The topic today is the importance of white in the garden, and this seemed a good way to introduce it. The White Garden is a great tourist attraction and has been well maintained in the years since Vita and her husband, Sir Harold Nicholson, died.
One of the highlights of their garden is the Iceberg rose, classified as a floribunda. While they grow tall and strong at Sissinghurst, mine is straggly and subject to severe black spot. I think the English climate has something to do with it, as well as my rather erratic pruning.
There are many varieties of white roses which grace our gardens, including the beautiful Penelope. I am waiting for a white Knockout to complete my collection of these, the easiest to grow of shrub roses.
Limiting blossoms to white places emphasis on foliage, and gray as well as green becomes important. A number of white flowers have variegated leaves with white margins, or splotched with white or cream.

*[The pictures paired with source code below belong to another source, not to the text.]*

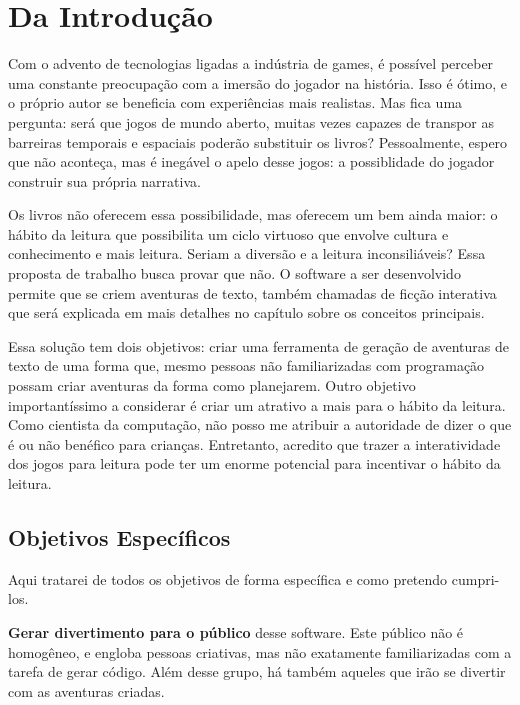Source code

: \chapter{Da Introdução}
\label{cap:introducao}

Com o advento de tecnologias  ligadas a indústria de games, é possível perceber
uma constante preocupação com a imersão do jogador na história. Isso é ótimo, e
o próprio autor se beneficia com experiências mais realistas. Mas fica uma
pergunta: será que jogos de mundo aberto, muitas vezes capazes de transpor as
barreiras temporais e espaciais poderão substituir os livros? Pessoalmente,
espero que não aconteça, mas é inegável o apelo desse jogos: a possiblidade do
jogador construir sua própria narrativa.

Os livros não oferecem essa possibilidade, mas oferecem um bem ainda maior: o
hábito da leitura que possibilita um ciclo virtuoso que envolve cultura e
conhecimento e mais leitura. Seriam a diversão e a leitura inconsiliáveis? Essa
proposta de trabalho busca provar que não. O software a ser desenvolvido permite
que se criem aventuras de texto, também chamadas de ficção interativa que será
explicada em mais detalhes no capítulo sobre os conceitos principais.

Essa solução tem dois objetivos: criar uma ferramenta de geração de aventuras de
texto de uma forma que, mesmo pessoas não familiarizadas com programação possam
criar aventuras da forma como planejarem. Outro objetivo importantíssimo a
considerar é criar um atrativo a mais para o hábito da leitura. Como cientista
da computação, não posso me atribuir a autoridade de dizer o que é ou não
benéfico para crianças. Entretanto, acredito que trazer a interatividade dos
jogos para leitura pode ter um enorme potencial para incentivar o hábito da
leitura.

\section{Objetivos Específicos}
\label{sec:goals}

Aqui tratarei de todos os objetivos de forma específica e como pretendo
cumpri-los.

\textbf{Gerar divertimento para o público} desse software. Este público não é
homogêneo, e engloba pessoas criativas, mas não exatamente familiarizadas com a
tarefa de gerar código. Além desse grupo, há também aqueles que irão se divertir
com as aventuras criadas.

In this category, of course, the hostas shine.
Although we usually think of delphinium as blue, there are some white varieties with showy spires that make a striking display in mid-summer. The heavy blossom-laden stems need staking, and this is best done early, before flowering.
I dislike the appearance of straight sticks in the garden and have found the best supports are twigs and small branches pruned from trees and shrubs. These are readily available, and blend in the flower border beautifully.
Keep a watch on these stakes as summer progresses, as some twigs such as willow will root themselves easily and may be difficult to remove.
Artemesia lactiflora, or white mugwort, and goat's beard, are other tall beauties that will need staking as they grow and are good plants for the background. Other white perennials are peonies, lamium, astilbe and white cosmos.
Shasta daisies and marguerites are reliable and easy to grow, and there are white shrubs such as fothergilla, viburnum and oakleaf hydrangea if you want to go all the way.
The first white to appear in early spring will probably be the snowdrop.
In March, or even February in mild winters such as this one has been, they bloom close to the ground and only grow about 5 inches high. The bulbs are best planted in drifts and make an impact in clumps under deciduous trees or bushes.
White annuals are hard to find. I love white alyssum as a border around the front garden, and in containers on the front steps. It has a sweet fragrance and mixes well with lobelia in all shades from white to darkest blue.
Most of us will not attempt an entirely white garden, or even a border, but a few white flowers can light up a dark corner and provide an accent in a colorful medley of flowers.